Stored dataset items
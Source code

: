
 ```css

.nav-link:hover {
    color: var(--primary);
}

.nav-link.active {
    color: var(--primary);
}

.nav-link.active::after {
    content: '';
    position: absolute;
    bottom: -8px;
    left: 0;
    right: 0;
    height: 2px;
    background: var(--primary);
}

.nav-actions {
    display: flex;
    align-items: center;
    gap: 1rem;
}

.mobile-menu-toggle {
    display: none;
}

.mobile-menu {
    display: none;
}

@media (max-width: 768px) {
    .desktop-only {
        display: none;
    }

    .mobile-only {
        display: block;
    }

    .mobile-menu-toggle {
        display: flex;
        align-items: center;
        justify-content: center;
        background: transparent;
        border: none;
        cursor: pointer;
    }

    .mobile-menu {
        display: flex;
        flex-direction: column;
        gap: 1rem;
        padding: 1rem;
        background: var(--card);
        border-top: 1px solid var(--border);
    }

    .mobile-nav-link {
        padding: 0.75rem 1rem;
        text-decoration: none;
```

* * *

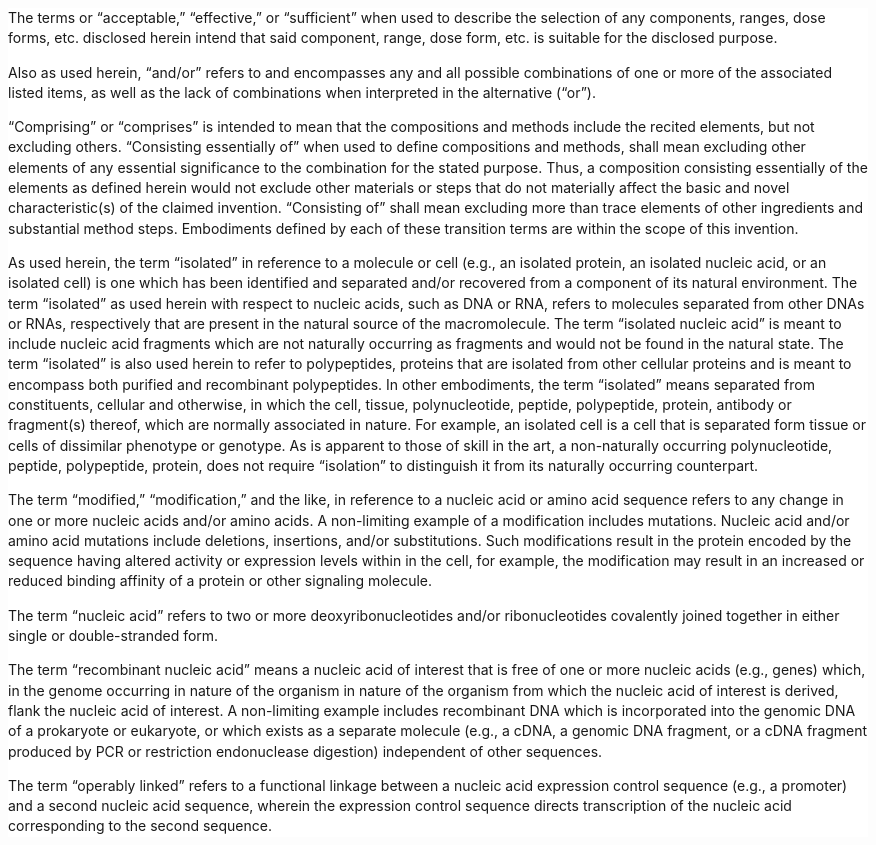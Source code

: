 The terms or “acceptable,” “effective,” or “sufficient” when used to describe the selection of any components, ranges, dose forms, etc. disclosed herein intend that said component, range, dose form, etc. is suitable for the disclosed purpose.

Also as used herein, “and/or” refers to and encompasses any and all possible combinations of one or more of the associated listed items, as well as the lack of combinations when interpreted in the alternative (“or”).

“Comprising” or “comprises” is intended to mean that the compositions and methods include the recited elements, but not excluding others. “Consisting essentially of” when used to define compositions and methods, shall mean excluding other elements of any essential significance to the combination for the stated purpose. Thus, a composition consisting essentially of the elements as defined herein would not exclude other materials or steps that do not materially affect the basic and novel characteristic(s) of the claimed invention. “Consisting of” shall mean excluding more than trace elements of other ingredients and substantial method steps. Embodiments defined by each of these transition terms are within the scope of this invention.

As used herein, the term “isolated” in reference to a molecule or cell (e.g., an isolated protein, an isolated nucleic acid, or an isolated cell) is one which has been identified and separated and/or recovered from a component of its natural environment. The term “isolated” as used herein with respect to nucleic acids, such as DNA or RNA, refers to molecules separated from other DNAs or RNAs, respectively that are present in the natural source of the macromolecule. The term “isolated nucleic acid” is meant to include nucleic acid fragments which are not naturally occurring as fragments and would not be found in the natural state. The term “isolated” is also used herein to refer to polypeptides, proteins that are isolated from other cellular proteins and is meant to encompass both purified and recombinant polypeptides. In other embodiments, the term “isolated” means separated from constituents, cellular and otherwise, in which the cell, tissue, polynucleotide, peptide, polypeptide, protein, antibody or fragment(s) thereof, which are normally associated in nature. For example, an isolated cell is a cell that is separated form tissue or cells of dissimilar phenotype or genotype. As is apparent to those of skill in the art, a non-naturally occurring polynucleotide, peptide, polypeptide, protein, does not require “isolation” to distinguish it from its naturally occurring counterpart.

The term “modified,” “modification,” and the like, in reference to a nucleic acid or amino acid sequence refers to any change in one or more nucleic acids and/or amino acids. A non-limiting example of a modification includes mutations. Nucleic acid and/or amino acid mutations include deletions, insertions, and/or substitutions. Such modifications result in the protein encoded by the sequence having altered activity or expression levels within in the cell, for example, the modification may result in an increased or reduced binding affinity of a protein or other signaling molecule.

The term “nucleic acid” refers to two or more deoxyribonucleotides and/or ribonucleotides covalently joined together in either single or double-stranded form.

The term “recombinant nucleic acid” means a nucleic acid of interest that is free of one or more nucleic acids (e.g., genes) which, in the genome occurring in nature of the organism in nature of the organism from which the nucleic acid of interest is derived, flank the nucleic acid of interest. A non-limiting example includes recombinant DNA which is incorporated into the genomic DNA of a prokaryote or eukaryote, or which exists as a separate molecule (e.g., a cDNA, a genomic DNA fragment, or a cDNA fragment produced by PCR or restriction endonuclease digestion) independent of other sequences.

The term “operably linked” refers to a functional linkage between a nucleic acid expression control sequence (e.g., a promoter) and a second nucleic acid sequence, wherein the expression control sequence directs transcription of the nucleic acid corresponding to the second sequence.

--

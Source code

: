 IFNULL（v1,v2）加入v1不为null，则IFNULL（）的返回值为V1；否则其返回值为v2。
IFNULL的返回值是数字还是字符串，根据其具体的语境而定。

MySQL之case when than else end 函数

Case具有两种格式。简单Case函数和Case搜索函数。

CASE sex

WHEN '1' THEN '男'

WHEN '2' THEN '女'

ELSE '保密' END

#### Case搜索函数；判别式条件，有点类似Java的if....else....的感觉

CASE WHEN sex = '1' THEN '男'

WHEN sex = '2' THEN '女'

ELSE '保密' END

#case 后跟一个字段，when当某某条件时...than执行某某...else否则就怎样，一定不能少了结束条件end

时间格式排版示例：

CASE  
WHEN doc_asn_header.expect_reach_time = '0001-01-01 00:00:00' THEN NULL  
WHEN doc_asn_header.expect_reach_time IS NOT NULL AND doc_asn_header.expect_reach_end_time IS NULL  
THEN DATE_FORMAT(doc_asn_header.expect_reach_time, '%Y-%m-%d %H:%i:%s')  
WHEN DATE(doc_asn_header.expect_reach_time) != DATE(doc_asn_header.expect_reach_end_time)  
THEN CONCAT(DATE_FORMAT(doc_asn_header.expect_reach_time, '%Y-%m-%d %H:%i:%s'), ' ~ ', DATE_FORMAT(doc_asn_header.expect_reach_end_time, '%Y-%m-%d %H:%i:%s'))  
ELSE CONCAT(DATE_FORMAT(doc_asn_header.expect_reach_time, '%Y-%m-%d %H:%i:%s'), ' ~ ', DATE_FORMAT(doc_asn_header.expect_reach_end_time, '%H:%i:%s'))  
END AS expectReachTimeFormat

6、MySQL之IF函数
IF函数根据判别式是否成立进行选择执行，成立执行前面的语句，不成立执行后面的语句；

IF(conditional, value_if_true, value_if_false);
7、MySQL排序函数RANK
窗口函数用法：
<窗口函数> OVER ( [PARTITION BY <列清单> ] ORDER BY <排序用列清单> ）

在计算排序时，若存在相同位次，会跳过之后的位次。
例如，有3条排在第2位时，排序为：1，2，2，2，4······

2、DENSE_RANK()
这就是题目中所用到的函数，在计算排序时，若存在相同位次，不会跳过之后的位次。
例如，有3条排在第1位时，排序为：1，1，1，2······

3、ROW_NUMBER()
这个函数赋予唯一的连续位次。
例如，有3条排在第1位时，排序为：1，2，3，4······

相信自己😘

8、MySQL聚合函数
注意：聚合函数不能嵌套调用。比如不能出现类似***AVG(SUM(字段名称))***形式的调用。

Task directions:
Search the lines above for the string "border", then show every one that has it.

Output:
        border: none;
        border-top: 1px solid var(--border);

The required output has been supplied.